Novolin R Insulin Pens: Once opened, store at room temperature, below 30 degrees C (86 degrees F). Do not store in the refrigerator. Do not freeze. Throw away after 28 days. Unopened Novolin R pens stored at room temperature must also be thrown away after 28 days.
Protect all insulins from light and excessive heat. Throw away any unused medicine after the expiration date or after the specified time for room temperature storage has passed.
What should I tell my health care provider before I take this medicine?
They need to know if you have any of these conditions:
episodes of hypoglycemia
eye disease, vision problems
an unusual or allergic reaction to insulin, metacresol, other medicines, foods, dyes, or preservatives
pregnant or trying to get pregnant
What should I watch for while using this medicine?
Visit your health care professional or doctor for regular checks on your progress.
A test called the HbA1C (A1C) will be monitored.

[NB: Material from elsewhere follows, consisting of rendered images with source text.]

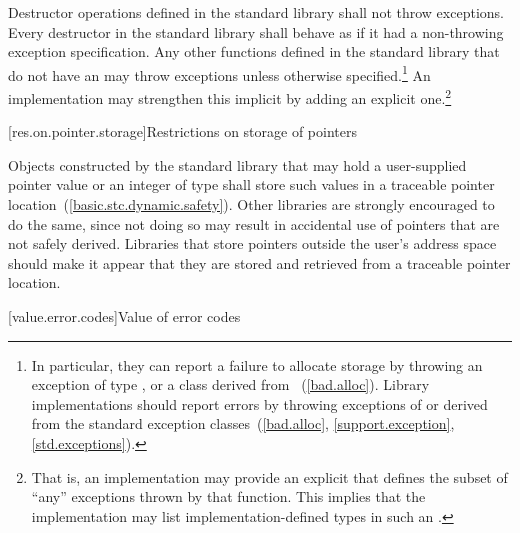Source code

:\pnum
Destructor operations defined in the \Cpp standard library
shall not throw exceptions.
Every destructor in the \Cpp standard library shall behave as if it had a
non-throwing exception specification.
Any other functions defined in the
\Cpp standard library
%
that do not have an
may throw  exceptions
unless otherwise specified.\footnote{In particular, they
can report a failure to allocate storage by throwing an exception of type
,
or a class derived from
~(\ref{bad.alloc}).
Library implementations should
report errors by throwing exceptions of or derived
from the standard exception classes~(\ref{bad.alloc},
\ref{support.exception}, \ref{std.exceptions}).}
An implementation may strengthen this implicit
by adding an explicit one.\footnote{That is, an implementation may provide an explicit
that defines the subset of ``any'' exceptions thrown by that function.
This implies that the implementation may list implementation-defined types
in such an
%
%
.}

[res.on.pointer.storage]{Restrictions on storage of pointers}

\pnum
{}%
%
Objects constructed by the standard library that may hold a user-supplied pointer value
or an integer of type  shall store such values in a traceable
pointer location~(\ref{basic.stc.dynamic.safety}). \enternote Other libraries are
strongly encouraged to do the same, since not doing so may result in accidental use of
pointers that are not safely derived. Libraries that store pointers outside the user's
address space should make it appear that they are stored and retrieved from a traceable
pointer location. \exitnote

[value.error.codes]{Value of error codes}

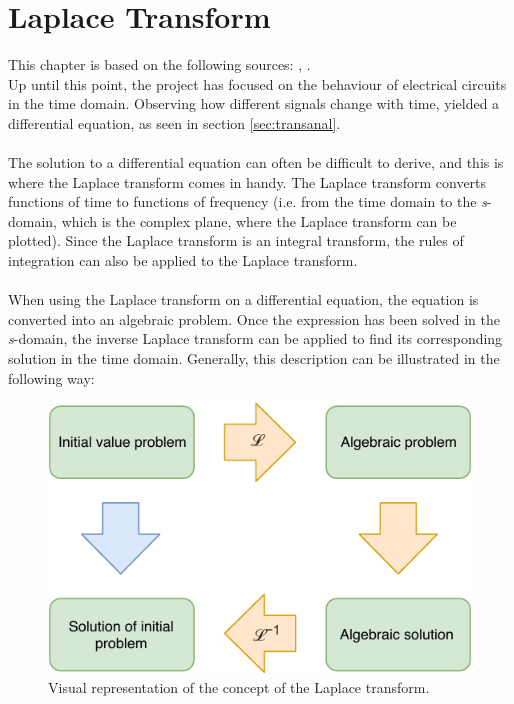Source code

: \chapter{Laplace Transform}
This chapter is based on the following sources: \cite{calc}, \cite{diffandcomplex}. \\
Up until this point, the project has focused on the behaviour of electrical circuits in the time domain. Observing how different signals change with time, yielded a differential equation, as seen in section \ref{sec:transanal}.
\\ \\
The solution to a differential equation can often be difficult to derive, and this is where the Laplace transform comes in handy. The Laplace transform converts functions of time to functions of frequency (i.e. from the time domain to the \textit{s}-domain, which is the complex plane, where the Laplace transform can be plotted). Since the Laplace transform is an integral transform, the rules of integration can also be applied to the Laplace transform.
\\ \\
\noindent When using the Laplace transform on a differential equation, the equation is converted into an algebraic problem. Once the expression has been solved in the \textit{s}-domain, the inverse Laplace transform can be applied to find its corresponding solution in the time domain. Generally, this description can be illustrated in the following way:
\begin{figure}[H]
\center
\includegraphics[scale=1]{fig/img/laplace_circ.pdf}
\caption{Visual representation of the concept of the Laplace transform.}
\label{lpsol}
\end{figure}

This is a simple blood test. It measures your blood sugar control over the last 2 to 3 months. You will receive this test every 3 to 6 months.
Learn how to check your blood sugar. Learn the symptoms of low and high blood sugar and how to manage them.
Always carry a quick-source of sugar with you in case you have symptoms of low blood sugar. Examples include hard sugar candy or glucose tablets. Make sure others know that you can choke if you eat or drink when you develop serious symptoms of low blood sugar, such as seizures or unconsciousness. They must get medical help at once.
Tell your doctor or health care professional if you have high blood sugar. You might need to change the dose of your medicine. If you are sick or exercising more than usual, you might need to change the dose of your medicine.
Do not skip meals. Ask your doctor or health care professional if you should avoid alcohol. Many nonprescription cough and cold products contain sugar or alcohol. These can affect blood sugar.
Make sure that you have the right kind of syringe for the type of insulin you use. Try not to change the brand and type of insulin or syringe unless your health care professional or doctor tells you to. Switching insulin brand or type can cause dangerously high or low blood sugar. Always keep an extra supply of insulin, syringes, and needles on hand. Use a syringe one time only. Throw away syringe and needle in a closed container to prevent accidental needle sticks.
Insulin pens and cartridges should never be shared. Even if the needle is changed, sharing may result in passing of viruses like hepatitis or HIV.
Each time you get a new box of pen needles, check to see if they are the same type as the ones you were trained to use. If not, ask your health care professional to show you how to use this new type properly.
Wear a medical ID bracelet or chain, and carry a card that describes your disease and details of your medicine and dosage times.